Collected data:
########################################
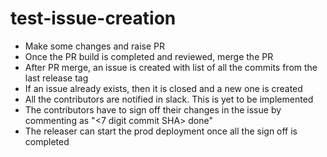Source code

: # test-issue-creation

- Make some changes and raise PR
- Once the PR build is completed and reviewed, merge the PR
- After PR merge, an issue is created with list of all the commits from the last release tag
- If an issue already exists, then it is closed and a new one is created
- All the contributors are notified in slack. This is yet to be implemented
- The contributors have to sign off their changes in the issue by commenting as "<7 digit commit SHA> done"
- The releaser can start the prod deployment once all the sign off is completed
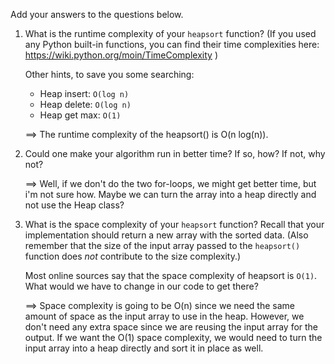 Add your answers to the questions below.

1. What is the runtime complexity of your `heapsort` function? (If you used any
   Python built-in functions, you can find their time complexities here:
   https://wiki.python.org/moin/TimeComplexity )

   Other hints, to save you some searching:

   * Heap insert: `O(log n)`
   * Heap delete: `O(log n)`
   * Heap get max: `O(1)`
   
   ==> The runtime complexity of the heapsort() is O(n log(n)).

2. Could one make your algorithm run in better time? If so, how? If not, why
   not?
   
   ==> Well, if we don't do the two for-loops, we might get better time, but i'm not sure how. Maybe we can turn the array into a heap directly and not use the Heap class?

3. What is the space complexity of your `heapsort` function? Recall that your
   implementation should return a new array with the sorted data. (Also remember
   that the size of the input array passed to the `heapsort()` function does
   _not_ contribute to the size complexity.)

   Most online sources say that the space complexity of heapsort is `O(1)`. What
   would we have to change in our code to get there?
   
   ==> Space complexity is going to be O(n) since we need the same amount of space as the input array to use in the heap. However, we don't need any extra space since we are reusing the input array for the output.
      If we want the O(1) space complexity, we would need to turn the input array into a heap directly and sort it in place as well.
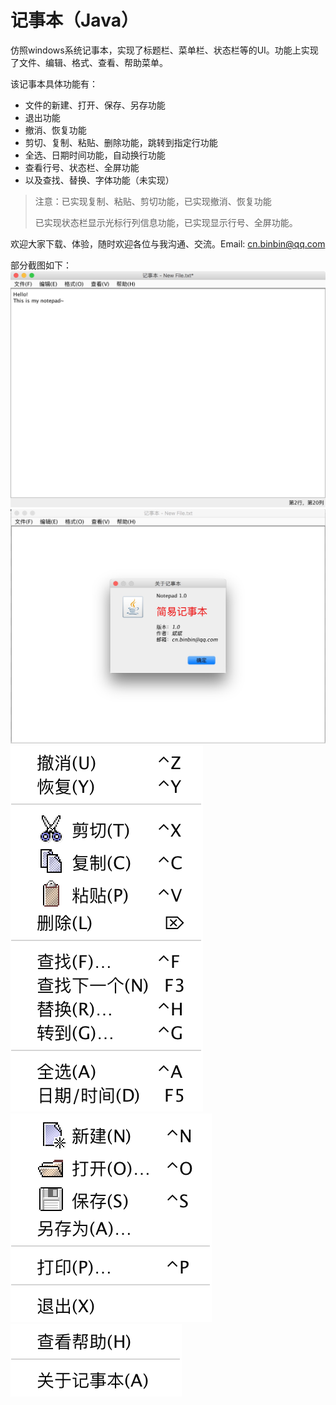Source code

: 
# 记事本（Java）

仿照windows系统记事本，实现了标题栏、菜单栏、状态栏等的UI。功能上实现了文件、编辑、格式、查看、帮助菜单。

该记事本具体功能有：
+ 文件的新建、打开、保存、另存功能
+ 退出功能
+ 撤消、恢复功能
+ 剪切、复制、粘贴、删除功能，跳转到指定行功能
+ 全选、日期时间功能，自动换行功能
+ 查看行号、状态栏、全屏功能
+ 以及查找、替换、字体功能（未实现）

> 注意：已实现复制、粘贴、剪切功能，已实现撤消、恢复功能
> 
> 已实现状态栏显示光标行列信息功能，已实现显示行号、全屏功能。

欢迎大家下载、体验，随时欢迎各位与我沟通、交流。Email: cn.binbin@qq.com

部分截图如下：
![主窗口](screenshot/notepad.png)
![关于](/screenshot/about.png)
![菜单1](screenshot/menu_edit.png)
![菜单2](screenshot/menu_file.png)
![菜单3](screenshot/menu_help.png)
########################################
- [Your instructions] Report how many lines in the data above contain "better", without any other words.

- [Answer to this task] 2